(Dataset records)
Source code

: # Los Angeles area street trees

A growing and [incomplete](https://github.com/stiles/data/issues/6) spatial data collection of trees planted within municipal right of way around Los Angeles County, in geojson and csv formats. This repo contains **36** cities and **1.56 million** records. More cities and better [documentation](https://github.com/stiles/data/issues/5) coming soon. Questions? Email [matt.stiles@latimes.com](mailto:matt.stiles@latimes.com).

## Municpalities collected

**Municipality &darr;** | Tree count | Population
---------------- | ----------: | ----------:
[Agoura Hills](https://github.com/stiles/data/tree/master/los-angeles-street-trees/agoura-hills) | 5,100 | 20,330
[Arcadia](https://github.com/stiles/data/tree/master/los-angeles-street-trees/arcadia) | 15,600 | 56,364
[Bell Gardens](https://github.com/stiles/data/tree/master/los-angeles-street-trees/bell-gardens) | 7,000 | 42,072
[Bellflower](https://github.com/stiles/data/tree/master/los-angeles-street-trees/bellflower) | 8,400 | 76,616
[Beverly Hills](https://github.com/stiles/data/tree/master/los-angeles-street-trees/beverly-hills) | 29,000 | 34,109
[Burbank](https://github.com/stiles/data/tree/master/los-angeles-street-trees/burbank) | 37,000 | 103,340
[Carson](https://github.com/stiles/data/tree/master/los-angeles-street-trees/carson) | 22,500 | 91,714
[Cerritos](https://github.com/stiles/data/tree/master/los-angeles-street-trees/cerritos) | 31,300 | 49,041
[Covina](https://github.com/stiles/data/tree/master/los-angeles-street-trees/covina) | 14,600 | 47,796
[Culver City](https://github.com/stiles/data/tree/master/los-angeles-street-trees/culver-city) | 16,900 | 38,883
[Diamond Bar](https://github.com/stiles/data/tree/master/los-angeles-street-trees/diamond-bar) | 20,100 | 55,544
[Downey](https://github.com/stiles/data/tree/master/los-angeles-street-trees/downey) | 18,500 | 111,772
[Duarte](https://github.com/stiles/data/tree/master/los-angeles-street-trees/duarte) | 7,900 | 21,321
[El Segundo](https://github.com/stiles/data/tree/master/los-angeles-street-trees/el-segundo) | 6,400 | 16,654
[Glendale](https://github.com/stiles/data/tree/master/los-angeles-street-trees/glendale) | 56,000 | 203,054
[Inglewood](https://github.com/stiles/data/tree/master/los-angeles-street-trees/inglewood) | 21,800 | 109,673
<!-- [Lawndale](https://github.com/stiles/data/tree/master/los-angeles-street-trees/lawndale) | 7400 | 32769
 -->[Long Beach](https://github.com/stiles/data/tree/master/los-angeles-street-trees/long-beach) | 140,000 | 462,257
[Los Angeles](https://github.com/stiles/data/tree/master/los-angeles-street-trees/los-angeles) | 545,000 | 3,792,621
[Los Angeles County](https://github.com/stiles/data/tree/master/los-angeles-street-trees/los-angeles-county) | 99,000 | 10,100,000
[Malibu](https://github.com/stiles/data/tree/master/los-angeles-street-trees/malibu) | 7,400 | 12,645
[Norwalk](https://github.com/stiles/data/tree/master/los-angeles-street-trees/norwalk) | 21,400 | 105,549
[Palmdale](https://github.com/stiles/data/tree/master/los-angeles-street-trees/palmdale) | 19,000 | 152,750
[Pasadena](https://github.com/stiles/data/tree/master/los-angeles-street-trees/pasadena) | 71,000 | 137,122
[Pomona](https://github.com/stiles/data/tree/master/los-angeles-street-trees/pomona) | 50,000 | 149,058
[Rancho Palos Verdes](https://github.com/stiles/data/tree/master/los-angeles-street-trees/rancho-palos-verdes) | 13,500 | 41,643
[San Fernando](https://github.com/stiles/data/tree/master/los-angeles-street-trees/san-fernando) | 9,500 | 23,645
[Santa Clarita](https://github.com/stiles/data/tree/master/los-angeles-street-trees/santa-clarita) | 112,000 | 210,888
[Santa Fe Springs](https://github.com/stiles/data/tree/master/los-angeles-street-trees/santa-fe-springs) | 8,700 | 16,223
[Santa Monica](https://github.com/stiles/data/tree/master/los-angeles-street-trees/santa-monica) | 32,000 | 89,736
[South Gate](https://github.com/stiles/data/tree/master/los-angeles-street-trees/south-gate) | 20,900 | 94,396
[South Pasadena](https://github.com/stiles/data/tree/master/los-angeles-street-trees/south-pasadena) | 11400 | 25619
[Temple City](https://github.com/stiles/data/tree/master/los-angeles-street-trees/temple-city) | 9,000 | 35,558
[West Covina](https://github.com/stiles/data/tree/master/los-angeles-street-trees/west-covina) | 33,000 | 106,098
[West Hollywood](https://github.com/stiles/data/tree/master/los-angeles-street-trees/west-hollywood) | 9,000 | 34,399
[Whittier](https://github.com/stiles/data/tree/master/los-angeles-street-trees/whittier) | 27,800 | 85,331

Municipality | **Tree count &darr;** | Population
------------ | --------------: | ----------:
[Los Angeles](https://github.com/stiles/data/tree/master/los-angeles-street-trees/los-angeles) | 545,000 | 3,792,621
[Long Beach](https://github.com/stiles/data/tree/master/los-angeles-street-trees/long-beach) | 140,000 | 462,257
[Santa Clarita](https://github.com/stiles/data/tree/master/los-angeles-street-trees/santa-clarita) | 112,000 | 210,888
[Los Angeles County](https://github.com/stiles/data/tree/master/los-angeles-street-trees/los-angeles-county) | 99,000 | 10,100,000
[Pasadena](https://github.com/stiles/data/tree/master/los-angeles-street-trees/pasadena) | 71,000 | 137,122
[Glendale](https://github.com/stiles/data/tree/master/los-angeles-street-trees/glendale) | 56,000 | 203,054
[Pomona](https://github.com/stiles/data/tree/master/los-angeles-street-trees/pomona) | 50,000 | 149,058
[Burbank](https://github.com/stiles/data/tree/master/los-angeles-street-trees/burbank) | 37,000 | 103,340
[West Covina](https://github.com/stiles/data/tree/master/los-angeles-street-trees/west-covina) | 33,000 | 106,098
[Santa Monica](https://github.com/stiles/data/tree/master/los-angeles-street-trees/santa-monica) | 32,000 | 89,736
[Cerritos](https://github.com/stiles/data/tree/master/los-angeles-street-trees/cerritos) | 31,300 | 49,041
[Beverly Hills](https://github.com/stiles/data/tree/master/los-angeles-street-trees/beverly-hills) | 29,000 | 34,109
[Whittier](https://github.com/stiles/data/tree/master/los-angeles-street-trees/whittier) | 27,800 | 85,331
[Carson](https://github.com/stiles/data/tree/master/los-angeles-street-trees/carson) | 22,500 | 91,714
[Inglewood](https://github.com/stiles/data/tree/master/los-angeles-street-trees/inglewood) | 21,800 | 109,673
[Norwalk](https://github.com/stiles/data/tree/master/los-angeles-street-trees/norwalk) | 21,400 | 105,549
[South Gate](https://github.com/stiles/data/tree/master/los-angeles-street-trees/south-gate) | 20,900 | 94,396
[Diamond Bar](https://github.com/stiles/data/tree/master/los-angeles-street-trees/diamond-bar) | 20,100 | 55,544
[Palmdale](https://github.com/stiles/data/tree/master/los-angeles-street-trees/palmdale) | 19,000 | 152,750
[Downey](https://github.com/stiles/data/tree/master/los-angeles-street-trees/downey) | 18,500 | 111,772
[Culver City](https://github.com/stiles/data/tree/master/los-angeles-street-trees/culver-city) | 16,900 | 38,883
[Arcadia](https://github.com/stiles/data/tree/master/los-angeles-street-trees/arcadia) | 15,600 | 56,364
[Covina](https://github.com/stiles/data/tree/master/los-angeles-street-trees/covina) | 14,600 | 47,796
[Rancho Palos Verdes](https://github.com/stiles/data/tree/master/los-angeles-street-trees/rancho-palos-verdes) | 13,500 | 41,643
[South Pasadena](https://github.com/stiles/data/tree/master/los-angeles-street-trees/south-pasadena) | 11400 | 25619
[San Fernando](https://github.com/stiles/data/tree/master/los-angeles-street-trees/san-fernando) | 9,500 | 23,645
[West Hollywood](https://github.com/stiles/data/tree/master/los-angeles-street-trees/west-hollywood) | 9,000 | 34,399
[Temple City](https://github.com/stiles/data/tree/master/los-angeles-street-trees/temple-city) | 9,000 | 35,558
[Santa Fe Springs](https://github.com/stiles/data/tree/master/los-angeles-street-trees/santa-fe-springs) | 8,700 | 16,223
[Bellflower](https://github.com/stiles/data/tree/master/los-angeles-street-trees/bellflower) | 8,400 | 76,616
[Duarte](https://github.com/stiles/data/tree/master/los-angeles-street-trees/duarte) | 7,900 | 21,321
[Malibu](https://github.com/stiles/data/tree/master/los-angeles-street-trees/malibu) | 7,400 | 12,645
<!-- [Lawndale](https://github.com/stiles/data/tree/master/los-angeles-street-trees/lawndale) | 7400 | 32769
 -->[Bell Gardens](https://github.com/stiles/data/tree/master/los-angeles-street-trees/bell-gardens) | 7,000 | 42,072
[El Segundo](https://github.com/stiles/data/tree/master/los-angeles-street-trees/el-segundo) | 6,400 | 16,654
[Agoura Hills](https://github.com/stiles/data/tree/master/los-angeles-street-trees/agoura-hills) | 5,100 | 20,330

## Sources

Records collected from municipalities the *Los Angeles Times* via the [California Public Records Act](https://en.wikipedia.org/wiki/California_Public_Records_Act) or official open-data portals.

* _Requirement_
Among the entries, find each line that includes the string "long" and copy it.

* _Solution to this problem_
 -->[Long Beach](https://github.com/stiles/data/tree/master/los-angeles-street-trees/long-beach) | 140,000 | 462,257
[Long Beach](https://github.com/stiles/data/tree/master/los-angeles-street-trees/long-beach) | 140,000 | 462,257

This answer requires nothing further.